Thiaroye : la mémoire comme combat panafricain

Le camp militaire de Thiaroye, ce 1er décembre, n’est plus seulement un lieu de recueillement. Sous le soleil de Dakar,…

Journal du Sénégal

Le camp militaire de Thiaroye, ce 1er décembre, n’est plus seulement un lieu de recueillement. Sous le soleil de Dakar, il est devenu une tribune.

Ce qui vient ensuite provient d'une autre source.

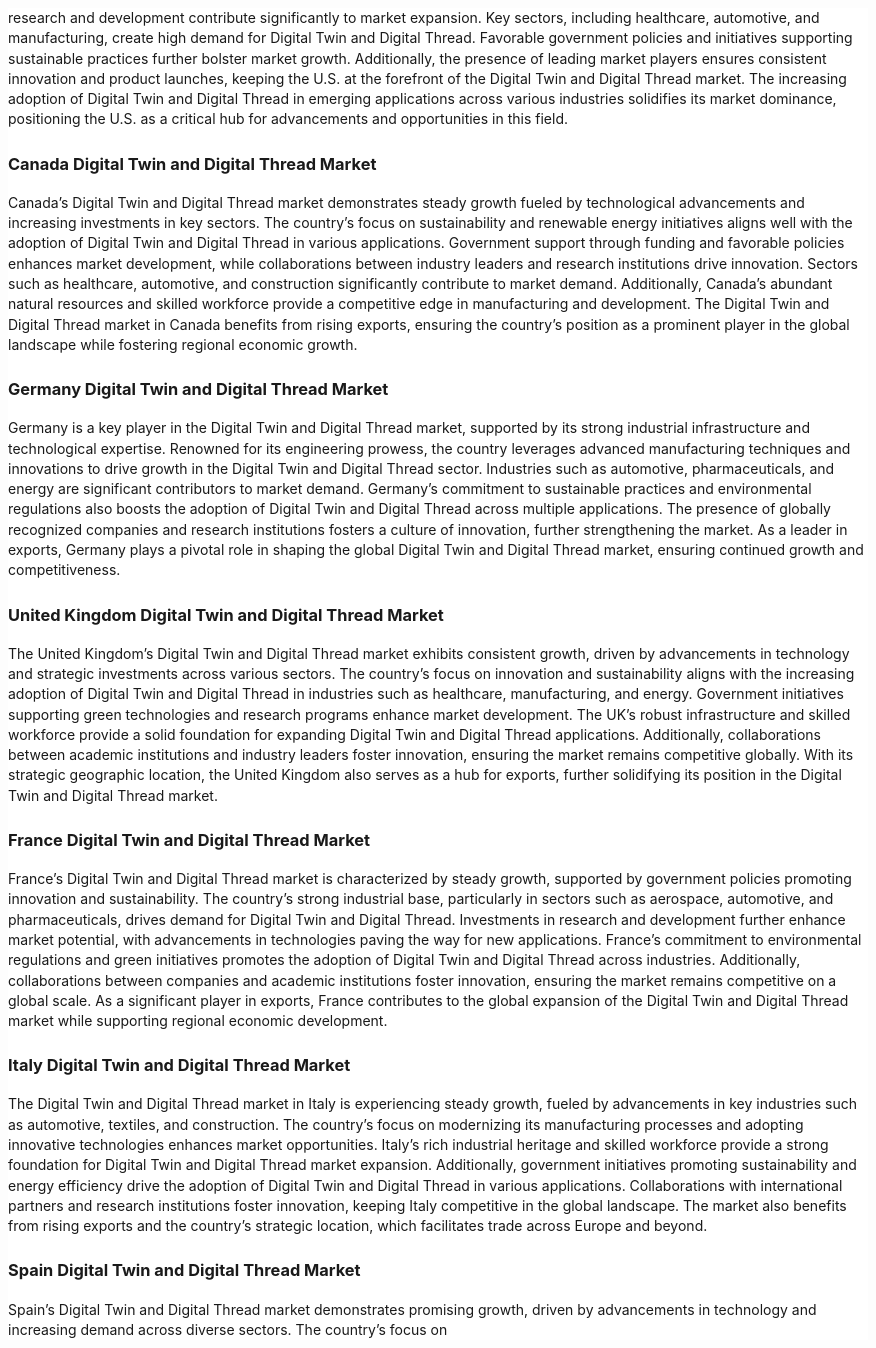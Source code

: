 research and development contribute significantly to market expansion. Key sectors, including healthcare, automotive, and manufacturing, create high demand for Digital Twin and Digital Thread. Favorable government policies and initiatives supporting sustainable practices further bolster market growth. Additionally, the presence of leading market players ensures consistent innovation and product launches, keeping the U.S. at the forefront of the Digital Twin and Digital Thread market. The increasing adoption of Digital Twin and Digital Thread in emerging applications across various industries solidifies its market dominance, positioning the U.S. as a critical hub for advancements and opportunities in this field.</p><h3>Canada Digital Twin and Digital Thread Market</h3><p>Canada&rsquo;s Digital Twin and Digital Thread market demonstrates steady growth fueled by technological advancements and increasing investments in key sectors. The country&rsquo;s focus on sustainability and renewable energy initiatives aligns well with the adoption of Digital Twin and Digital Thread in various applications. Government support through funding and favorable policies enhances market development, while collaborations between industry leaders and research institutions drive innovation. Sectors such as healthcare, automotive, and construction significantly contribute to market demand. Additionally, Canada&rsquo;s abundant natural resources and skilled workforce provide a competitive edge in manufacturing and development. The Digital Twin and Digital Thread market in Canada benefits from rising exports, ensuring the country&rsquo;s position as a prominent player in the global landscape while fostering regional economic growth.</p><h3>Germany Digital Twin and Digital Thread Market</h3><p>Germany is a key player in the Digital Twin and Digital Thread market, supported by its strong industrial infrastructure and technological expertise. Renowned for its engineering prowess, the country leverages advanced manufacturing techniques and innovations to drive growth in the Digital Twin and Digital Thread sector. Industries such as automotive, pharmaceuticals, and energy are significant contributors to market demand. Germany&rsquo;s commitment to sustainable practices and environmental regulations also boosts the adoption of Digital Twin and Digital Thread across multiple applications. The presence of globally recognized companies and research institutions fosters a culture of innovation, further strengthening the market. As a leader in exports, Germany plays a pivotal role in shaping the global Digital Twin and Digital Thread market, ensuring continued growth and competitiveness.</p><h3>United Kingdom Digital Twin and Digital Thread Market</h3><p>The United Kingdom&rsquo;s Digital Twin and Digital Thread market exhibits consistent growth, driven by advancements in technology and strategic investments across various sectors. The country&rsquo;s focus on innovation and sustainability aligns with the increasing adoption of Digital Twin and Digital Thread in industries such as healthcare, manufacturing, and energy. Government initiatives supporting green technologies and research programs enhance market development. The UK&rsquo;s robust infrastructure and skilled workforce provide a solid foundation for expanding Digital Twin and Digital Thread applications. Additionally, collaborations between academic institutions and industry leaders foster innovation, ensuring the market remains competitive globally. With its strategic geographic location, the United Kingdom also serves as a hub for exports, further solidifying its position in the Digital Twin and Digital Thread market.</p><h3>France Digital Twin and Digital Thread Market</h3><p>France&rsquo;s Digital Twin and Digital Thread market is characterized by steady growth, supported by government policies promoting innovation and sustainability. The country&rsquo;s strong industrial base, particularly in sectors such as aerospace, automotive, and pharmaceuticals, drives demand for Digital Twin and Digital Thread. Investments in research and development further enhance market potential, with advancements in technologies paving the way for new applications. France&rsquo;s commitment to environmental regulations and green initiatives promotes the adoption of Digital Twin and Digital Thread across industries. Additionally, collaborations between companies and academic institutions foster innovation, ensuring the market remains competitive on a global scale. As a significant player in exports, France contributes to the global expansion of the Digital Twin and Digital Thread market while supporting regional economic development.</p><h3>Italy Digital Twin and Digital Thread Market</h3><p>The Digital Twin and Digital Thread market in Italy is experiencing steady growth, fueled by advancements in key industries such as automotive, textiles, and construction. The country&rsquo;s focus on modernizing its manufacturing processes and adopting innovative technologies enhances market opportunities. Italy&rsquo;s rich industrial heritage and skilled workforce provide a strong foundation for Digital Twin and Digital Thread market expansion. Additionally, government initiatives promoting sustainability and energy efficiency drive the adoption of Digital Twin and Digital Thread in various applications. Collaborations with international partners and research institutions foster innovation, keeping Italy competitive in the global landscape. The market also benefits from rising exports and the country&rsquo;s strategic location, which facilitates trade across Europe and beyond.</p><h3>Spain Digital Twin and Digital Thread Market</h3><p>Spain&rsquo;s Digital Twin and Digital Thread market demonstrates promising growth, driven by advancements in technology and increasing demand across diverse sectors. The country&rsquo;s focus on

Une tribune d’où le Pr Mamadou Diouf, président du Comité pour la commémoration du massacre des tirailleurs sénégalais, a lancé un appel qui dépasse les frontières du Sénégal et du temps.

Face au président Bassirou Diomaye Faye, au président gambien Adama Barrow, et aux représentants de tous les pays dont étaient originaires les tirailleurs, le professeur a exigé une « relecture courageuse » de la tragédie de 1944. Soixante-douze ans après les faits, quatre-vingt-un ans après les balles françaises, le temps est venu, dit-il, de « rétablir la vérité » et de construire une mémoire panafricaine assumée.

Inscrire la date, réécrire l’histoire

Le premier acte de cette bataille mémorielle est officiel : le 1er décembre est désormais inscrit dans le calendrier républicain sénégalais, sur décision du président Faye. Pour Diouf, cette décision n’est pas symbolique, elle est stratégique. Elle permet d’« entretenir la mémoire, interroger les archives, confronter l’histoire aux fabulations, traquer les mensonges ». Autrement dit, d’empêcher que le récit colonial ne reste le récit dominant.

Car les zones d’ombre persistent. Qui étaient vraiment ces 1 200 à 1 800 hommes abattus pour avoir réclamé leur solde ? D’où venaient-ils exactement ? Le Pr Diouf le rappelle : ces « tirailleurs sénégalais » venaient de 17 territoires coloniaux, du Bénin au Burkina Faso, du Mali à Madagascar. Leur mémoire, affirme-t-il, doit donc être panafricaine.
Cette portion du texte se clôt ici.